Introduction
The Bootstrap (B. Efron 1979; Bradley Efron and Tibshirani 1994) is a set of computational techniques for statistical inference that generally operate by approximating the distribution of a population of interest with an empirical estimate obtained from a finite sample. Such methods find practical use in all those situations when the true distribution is either unknown, due to limited knowledge of the data generating process, or impossible to compute in practice.
In general, bootstrap algorithms consist of two ingredients:
- A plugin principle, i.e. a substitution rule \(P\to\hat P\) that replaces the true data distribution \(P\) with an empirical estimate \(\hat P\) obtained from a finite sample.

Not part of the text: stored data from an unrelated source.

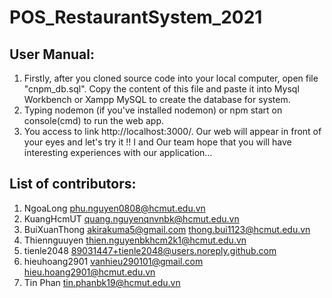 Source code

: # POS_RestaurantSystem_2021

## User Manual:
1. Firstly, after you cloned source code into your local computer, open file "cnpm_db.sql". Copy the content of this file and paste it into Mysql Workbench or Xampp MySQL to create the database for system.
2. Typing nodemon (if you've installed nodemon) or npm start on console(cmd) to run the web app.
3. You access to link http://localhost:3000/. Our web will appear in front of your eyes and let's try it !! I and Our team hope that you will have interesting experiences with our application...

## List of contributors: 
1. NgoaLong <phu.nguyen0808@hcmut.edu.vn>
2. KuangHcmUT <quang.nguyenqnvnbk@hcmut.edu.vn> 
3. BuiXuanThong <akirakuma5@gmail.com> <thong.bui1123@hcmut.edu.vn>
4. Thiennguuyen <thien.nguyenbkhcm2k1@hcmut.edu.vn>
5. tienle2048 <89031447+tienle2048@users.noreply.github.com> 
6. hieuhoang2901 <vanhieu290101@gmail.com> <hieu.hoang2901@hcmut.edu.vn>
7. Tin Phan <tin.phanbk19@hcmut.edu.vn>
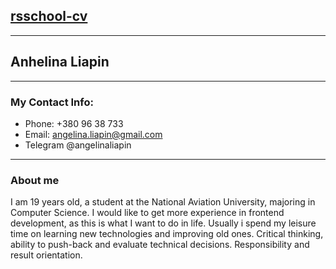 ## [rsschool-cv]()

---

## Anhelina Liapin

---

### My Contact Info:

- Phone: +380 96 38 733
- Email: angelina.liapin@gmail.com
- Telegram @angelinaliapin

---

### About me

I am 19 years old, a student at the National Aviation University, majoring in Computer Science. I would like to get more experience in frontend development, as this is what I want to do in life. Usually i spend my leisure time on learning new technologies and improving old ones. Critical thinking, ability to push-back and evaluate technical decisions. Responsibility and result orientation.
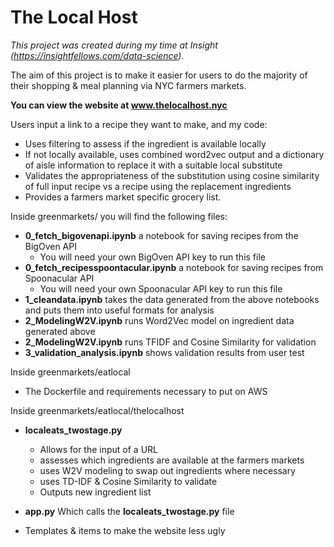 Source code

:# The Local Host
*This project was created during my time at Insight (https://insightfellows.com/data-science).*

The aim of this project is to make it easier for users to do the majority of their shopping & meal planning via NYC farmers markets. 

__You can view the website at www.thelocalhost.nyc__ 

Users input a link to a recipe they want to make, and my code:
*  Uses filtering to assess if the ingredient is available locally
* If not locally available, uses combined word2vec output and a dictionary of aisle information to replace it with a suitable local substitute
* Validates the appropriateness of the substitution using cosine similarity of full input recipe vs a recipe using the replacement ingredients
* Provides a farmers market specific grocery list.


Inside greenmarkets/ you will find the following files:

* __0_fetch_bigovenapi.ipynb__ a notebook for saving recipes from the BigOven API
  * You will need your own BigOven API key to run this file
* __0_fetch_recipesspoontacular.ipynb__ a notebook for saving recipes from Spoonacular API  
  * You will need your own Spoonacular API key to run this file
* __1_cleandata.ipynb__ takes the data generated from the above notebooks and puts them into useful formats for analysis
* __2_ModelingW2V.ipynb__ runs Word2Vec model on ingredient data generated above
* __2_ModelingW2V.ipynb__ runs TFIDF and Cosine Similarity for validation 
* __3_validation_analysis.ipynb__ shows validation results from user test


Inside greenmarkets/eatlocal
* The Dockerfile and requirements necessary to put on AWS

Inside greenmarkets/eatlocal/thelocalhost
* __localeats_twostage.py__ 
  * Allows for the input of a URL
  * assesses which ingredients are available at the farmers markets
  * uses W2V modeling to swap out ingredients where necessary
  * uses TD-IDF & Cosine Similarity to validate
  * Outputs new ingredient list

* __app.py__ Which calls the __localeats_twostage.py__ file
* Templates & items to make the website less ugly
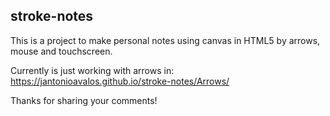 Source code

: ## stroke-notes
This is a project to make personal notes using canvas in HTML5 by arrows, mouse and touchscreen.

Currently is just working with arrows in:
https://jantonioavalos.github.io/stroke-notes/Arrows/

Thanks for sharing your comments!
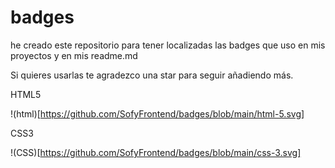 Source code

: # badges

he creado este repositorio para tener localizadas las badges que uso en mis proyectos y en mis readme.md 

Si quieres usarlas te agradezco una star para seguir añadiendo más. 

HTML5

!(html)[https://github.com/SofyFrontend/badges/blob/main/html-5.svg]


CSS3

!(CSS)[https://github.com/SofyFrontend/badges/blob/main/css-3.svg]
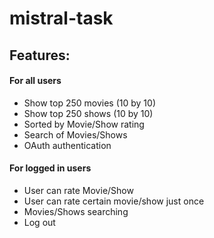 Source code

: # mistral-task

## Features:

#### For all users
-  Show top 250 movies (10 by 10)
-  Show top 250 shows (10 by 10)
-  Sorted by Movie/Show rating
-  Search of Movies/Shows 
-  OAuth authentication

#### For logged in users
-  User can rate Movie/Show
-  User can rate certain movie/show just once
-  Movies/Shows searching
-  Log out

- A calculation scheme for computing functionals of the plugin distribution \(\hat P\), usually involving simulation.
The plugin principle
The main theoretical idea behind the bootstrap can be sketched with a non-parametric example. Consider a functional \(t=t(P)\) of a probability measure \(P\) which admits a first order expansion :
\[ t(Q) \approx t(P) + L(P; Q - P), \tag{1}\]
where \(L(P;\nu)\) is assumed to be a linear functional of \(\nu\). If \(Q\) has finite support, linearity implies that:
\[ L(P,Q-P) = \intop \psi _P\,\text dQ, \tag{2}\]
and we shall further assume that such a representation is valid for any \(Q\)1. Notice in particular, that from this definition we have:
\[ \mathbb E(\psi _P) = L(P,P-P) = 0 \tag{3}\]
Suppose now that we have a sample of \(N\) i.i.d. observations \(\{X_1,\,X_2,\,\dots,\,X_N\}\) coming from \(P\), and let \(Q=\hat P _N\) in the previous expression, where \(\hat P _N = \frac{1}{N}\sum _{i=1}^N\delta _{X_i}\) stands for the empirical distribution. Then:
\[ t(\hat P _N) \approx t(P) + L(P; \hat P _N - P) = t(P) + \frac{1}{N}\sum _{i = 1} ^N \psi(X_i). \tag{4}\]
It follows that \(t(\hat P _N)\), i.e. the so-called “plugin” estimate, is a consistent estimate of \(t(P)\), with:
\[ \mathbb E(t(\hat P _N)) \approx t(P),\quad \mathbb V(t(\hat P_N)) \approx \frac{1}{N}\mathbb V(\psi(X)), \tag{5}\]
where the first equation follows from Equation 3, while the second one follows from the i.i.d. nature of the sample.
The main idea behind the non-parametric bootstrap is to estimate \(t(P)\) with \(t(\hat P _N)\), which is justified by Equation 5 whenever the \(\mathcal O (N^{-1})\) variance can be considered negligible (as is often the case in concrete bootstrap applications). In a parametric setting, the role of \(\hat P_N\) could be played by some parametric estimate of \(P\). Similarly, sampling schemes other than i.i.d. (e.g. if dealing with time series data) require different empirical estimates of \(P\), but the basic principle - estimating \(t(P)\) with \(t(\hat P_N)\) - remains the same.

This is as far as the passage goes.